Write the listing out again word for word, excluding any pictures.

(AVAILABLE RECORDS)

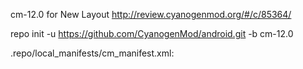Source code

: cm-12.0 for New Layout
http://review.cyanogenmod.org/#/c/85364/

repo init -u https://github.com/CyanogenMod/android.git -b cm-12.0

.repo/local_manifests/cm_manifest.xml:

<?xml version="1.0" encoding="UTF-8"?>
<manifest>
  <project name="TheMuppets/proprietary_vendor_htc"             path="vendor/htc"                remote="github" revision="cm-12.0" />
  <project name="CyanogenMod/android_kernel_htc_endeavoru"      path="kernel/htc/endeavoru"      remote="github" revision="cm-12.0" />
  <project name="teemodk/android_device_htc_endeavoru"          path="device/htc/endeavoru"      remote="github" revision="cm12nl" />
  <project name="teemodk/android_device_htc_tegra3-common"      path="device/htc/tegra3-common"  remote="github" revision="cm12nl" />
</manifest>
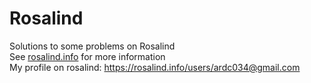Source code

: # Rosalind
Solutions to some problems on Rosalind  
See <a href="rosalind.info">rosalind.info</a> for more information  
My profile on rosalind: <a href="https://rosalind.info/users/ardc034@gmail.com/"> https://rosalind.info/users/ardc034@gmail.com </a>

(End AVAILABLE RECORDS)

TASK SOLUTION »
Source code

: cm-12.0 for New Layout
http://review.cyanogenmod.org/#/c/85364/

repo init -u https://github.com/CyanogenMod/android.git -b cm-12.0

.repo/local_manifests/cm_manifest.xml:

<?xml version="1.0" encoding="UTF-8"?>
<manifest>
  <project name="TheMuppets/proprietary_vendor_htc"             path="vendor/htc"                remote="github" revision="cm-12.0" />
  <project name="CyanogenMod/android_kernel_htc_endeavoru"      path="kernel/htc/endeavoru"      remote="github" revision="cm-12.0" />
  <project name="teemodk/android_device_htc_endeavoru"          path="device/htc/endeavoru"      remote="github" revision="cm12nl" />
  <project name="teemodk/android_device_htc_tegra3-common"      path="device/htc/tegra3-common"  remote="github" revision="cm12nl" />
</manifest>
Source code

: # Rosalind
Solutions to some problems on Rosalind  
See <a href="rosalind.info">rosalind.info</a> for more information  
My profile on rosalind: <a href="https://rosalind.info/users/ardc034@gmail.com/"> https://rosalind.info/users/ardc034@gmail.com </a>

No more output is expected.